The approximate eigenvalues of the model problem at \({\textbf{y}}= \textbf{0}\) obtained using a standard deterministic solver are

$$\begin{aligned} \mu _1(\textbf{0})&= 19.134 \\ \mu _2(\textbf{0})&= 19.207 \\ \mu _3(\textbf{0})&= 46.490 \\ \mu _4(\textbf{0})&= 46.995 \\ \mu _5(\textbf{0})&= 49.306 \\ \mu _6(\textbf{0})&= 49.307 \\ \mu _7(\textbf{0})&= 78.775 \\ \vdots \end{aligned}$$

Hence, for \(S=3\) we have \(\delta _0 \approx 1.4205\) and for \(S=6\) we have \(\delta _0 \approx 0.59766\) in Eq. (9). Moreover, \(\varvec{\kappa }\) is as in the previous example. Again with these values the conditions of Corrollary 1 hold for both \(S = 2\) and for \(S = 6\) and the subspace \(U_{\{ 3,4,5,6 \}}\) is isolated with parameter \(\delta \approx 0.061\) and \(\delta \approx 0.54\) for the cases \(\varsigma = 3\) and \(\varsigma = 6\) respectively.

Fig. 8
figure 8

Model problem in the dumbbell domain: Eigenfunctions 3 to 6 at \({\textbf{y}}= \textbf{0}\)

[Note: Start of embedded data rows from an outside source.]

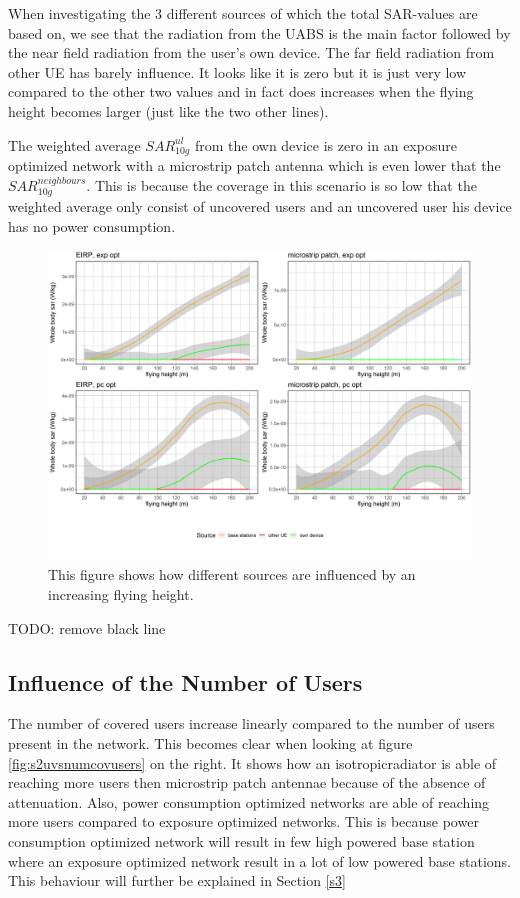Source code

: When investigating the 3 different sources of which the total \gls{SAR}-values are based on, we see 
that the radiation from the \gls{UABS} is the main factor followed by the near field radiation from the user's own device.
The far field radiation from other \gls{UE} has barely influence. 
It looks like it is zero but it is just very low compared to the other two values and in fact does increases when the flying height becomes larger (just like the two other lines).

The weighted average $SAR^{ul}_{10g}$ from the own device is zero in an exposure optimized network with a microstrip patch antenna which is even lower that the $SAR^{neighbours}_{10g}$.
This is because the coverage in this scenario is so low that the weighted average only consist of uncovered users and an uncovered user his device has no power consumption.
\begin{figure}[h!]
  \includegraphics[width=\textwidth]{../results/s2/fhFourSources.png}
  \caption{This figure shows how different sources are influenced by an increasing flying height.}
  \label{fig:s2shfourSourcesMatrix}
\end{figure}

TODO: remove black line


\FloatBarrier
\subsection{Influence of the Number of Users}
\label{s2b}

The number of covered users increase linearly compared to the number of users present in the network. This becomes clear when looking at figure 
\ref{fig:s2uvsnumcovusers} on the right. It shows how an \gls{isotropicradiator} is able of reaching more users then microstrip patch antennae because of the absence of attenuation.
Also, power consumption optimized networks are able of reaching more users compared to exposure optimized networks.
This is because power consumption optimized network will result in few high powered base station where an 
exposure optimized network result in a lot of low powered base stations. This behaviour will further be explained in Section \ref{s3}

We start our convergence analysis from the case \(\varsigma = 6\). We compute a reference solution \(\{ {\hat{u}}^*_i \}_{i=3}^6\) using a mesh of 220,756 second order triangular elements. In computing this reference solution we set \(\varepsilon > 0\) so that the number of multi-indices is \(\# \mathcal {A}_{\varepsilon }(\varvec{\eta }) = 28\) and the greatest active dimension is \(M_{\mathcal {A}} = 16\). This results in \(N_{\mathcal {A}_{\varepsilon }(\varvec{\eta })} = 77\) collocation points. We then compute a series of solutions \(\{ {\hat{u}}^{\varepsilon }_i \}_{i=3}^6\) using the same deterministic mesh. Convergence of these approximate basis vectors \(\{ {\hat{u}}^{\varepsilon }_i \}_{i=3}^6\) towards the reference solution \(\{ {\hat{u}}^*_i \}_{i=3}^6\) with respect to the error measure

$$\begin{aligned} \theta _{\epsilon } := \left( \sum _{i=3}^6 \left\Vert {\hat{u}}^{\varepsilon }_i - {\hat{u}}^*_i\right\Vert _{L^2_{\nu }(\varGamma ) \otimes H^1(D)}^2 \right) ^{1/2} \end{aligned}$$

has been illustrated in Fig. . The error behaves like \(N_{\mathcal {A}_{\varepsilon }(\varvec{\eta })}^{-3.0}\) with respect to the number of collocation points.

Fig. 9
figure 9

Model problem in the dumbbell domain when \(\varsigma = 6\): Convergence of the approximate solution \(\{ {\hat{u}}^{\varepsilon }_i \}_{i=1}^3\) to the reference solution \(\{ {\hat{u}}^*_i \}_{i=1}^3\). The points represent values of the error measure \(\theta _{\epsilon }\) on a log-log scale. Dashed lines represent algebraic rates \(\varepsilon ^{1.0}\) and \(N_{\mathcal {A}_{\varepsilon }(\varvec{\eta })}^{-3.0}\)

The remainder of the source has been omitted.